Бруно повернулся, зажав двумя пальцами свою находку — тоненькую деревянную палочку, тлеющую с одного конца. На лице итальянца застыла виноватая улыбка.
— Благовония… Они называются «Сон на Марсе».
Глядя на недоуменные физиономии коллег, он пояснил:
— Когда мы молоды и глупы… В юности я не только книжки читал, я и на танцы ходил. А на дискотеках есть специальные комнаты для отдыха. Такие благовония там и жгли, тогда модно было.
Он затушил огонек, но палочка продолжала дымить.
— Вызывает галлюцинации? — спросил Аникеев.
— Нет… Это… как бы сказать? Расслабиться, снять напряжение.
— Ничего себе — сняли напряжение. — Гивенса аж передернуло.
— Вопрос в другом, — сказал Аникеев. — Откуда взялись эти «марсианские сны»?
Он посмотрел на Карташова, но тот замотал головой.
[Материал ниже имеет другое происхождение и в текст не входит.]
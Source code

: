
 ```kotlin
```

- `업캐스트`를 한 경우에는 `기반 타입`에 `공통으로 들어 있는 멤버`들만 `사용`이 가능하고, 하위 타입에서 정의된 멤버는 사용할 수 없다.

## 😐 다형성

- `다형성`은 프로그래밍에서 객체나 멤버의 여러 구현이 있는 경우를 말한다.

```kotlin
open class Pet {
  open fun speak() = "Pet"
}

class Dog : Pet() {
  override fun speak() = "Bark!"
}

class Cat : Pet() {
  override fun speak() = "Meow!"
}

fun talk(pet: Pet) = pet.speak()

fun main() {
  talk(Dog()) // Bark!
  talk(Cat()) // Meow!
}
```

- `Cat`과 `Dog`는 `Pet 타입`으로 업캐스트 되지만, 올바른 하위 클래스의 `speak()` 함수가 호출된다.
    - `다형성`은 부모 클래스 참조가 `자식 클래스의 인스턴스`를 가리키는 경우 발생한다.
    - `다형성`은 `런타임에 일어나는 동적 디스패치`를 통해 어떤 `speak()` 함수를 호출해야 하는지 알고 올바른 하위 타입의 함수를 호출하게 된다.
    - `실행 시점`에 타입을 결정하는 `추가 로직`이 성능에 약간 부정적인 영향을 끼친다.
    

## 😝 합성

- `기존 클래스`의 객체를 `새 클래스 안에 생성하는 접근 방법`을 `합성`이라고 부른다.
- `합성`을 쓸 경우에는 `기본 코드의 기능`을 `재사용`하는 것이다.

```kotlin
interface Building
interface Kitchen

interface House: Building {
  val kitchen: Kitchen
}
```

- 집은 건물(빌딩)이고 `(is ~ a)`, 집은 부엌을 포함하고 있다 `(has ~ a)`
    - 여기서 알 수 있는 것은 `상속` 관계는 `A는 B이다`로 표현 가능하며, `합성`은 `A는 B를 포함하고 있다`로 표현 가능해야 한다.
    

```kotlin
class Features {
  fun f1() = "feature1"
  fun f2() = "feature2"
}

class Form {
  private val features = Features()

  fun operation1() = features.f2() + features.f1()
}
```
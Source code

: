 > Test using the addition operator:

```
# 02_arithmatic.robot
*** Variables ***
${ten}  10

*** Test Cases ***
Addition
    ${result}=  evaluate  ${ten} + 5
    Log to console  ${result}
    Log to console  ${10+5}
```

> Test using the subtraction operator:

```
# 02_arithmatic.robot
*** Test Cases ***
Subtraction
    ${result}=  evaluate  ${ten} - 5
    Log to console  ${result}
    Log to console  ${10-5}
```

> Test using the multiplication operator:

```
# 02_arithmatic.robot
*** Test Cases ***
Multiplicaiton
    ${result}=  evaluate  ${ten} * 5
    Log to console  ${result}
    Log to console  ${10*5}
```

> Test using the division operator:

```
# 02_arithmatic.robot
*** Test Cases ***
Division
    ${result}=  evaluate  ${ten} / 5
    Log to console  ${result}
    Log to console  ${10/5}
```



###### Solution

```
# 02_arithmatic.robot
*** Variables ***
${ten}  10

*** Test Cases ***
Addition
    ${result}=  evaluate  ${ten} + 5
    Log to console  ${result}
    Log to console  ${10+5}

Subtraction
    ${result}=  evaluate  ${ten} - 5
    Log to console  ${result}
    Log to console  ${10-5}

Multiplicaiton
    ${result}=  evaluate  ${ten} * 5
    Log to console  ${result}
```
Значит, в «теневом восприятии» чисто. Аникеев оглядел экипаж, но по лицам ничего не определишь. Если кто из них… Что там Булл говорил насчет лишних членов экипажа?
— Второй вопрос — кто ее зажег? — подал голос Жан-Пьер. — Не сама же она загорелась. А мы были вместе…
— Да что здесь творится! — взорвался Булл. — На дискотеке, говоришь? У меня чувство: дискотека здесь и сейчас! Помады, благовония, огни мигают, музыка соответствующая! Кто-нибудь отключит пожарную тревогу? От воя зубы ломит.
— Отставить!
Булл заткнулся и исподлобья посмотрел на капитана.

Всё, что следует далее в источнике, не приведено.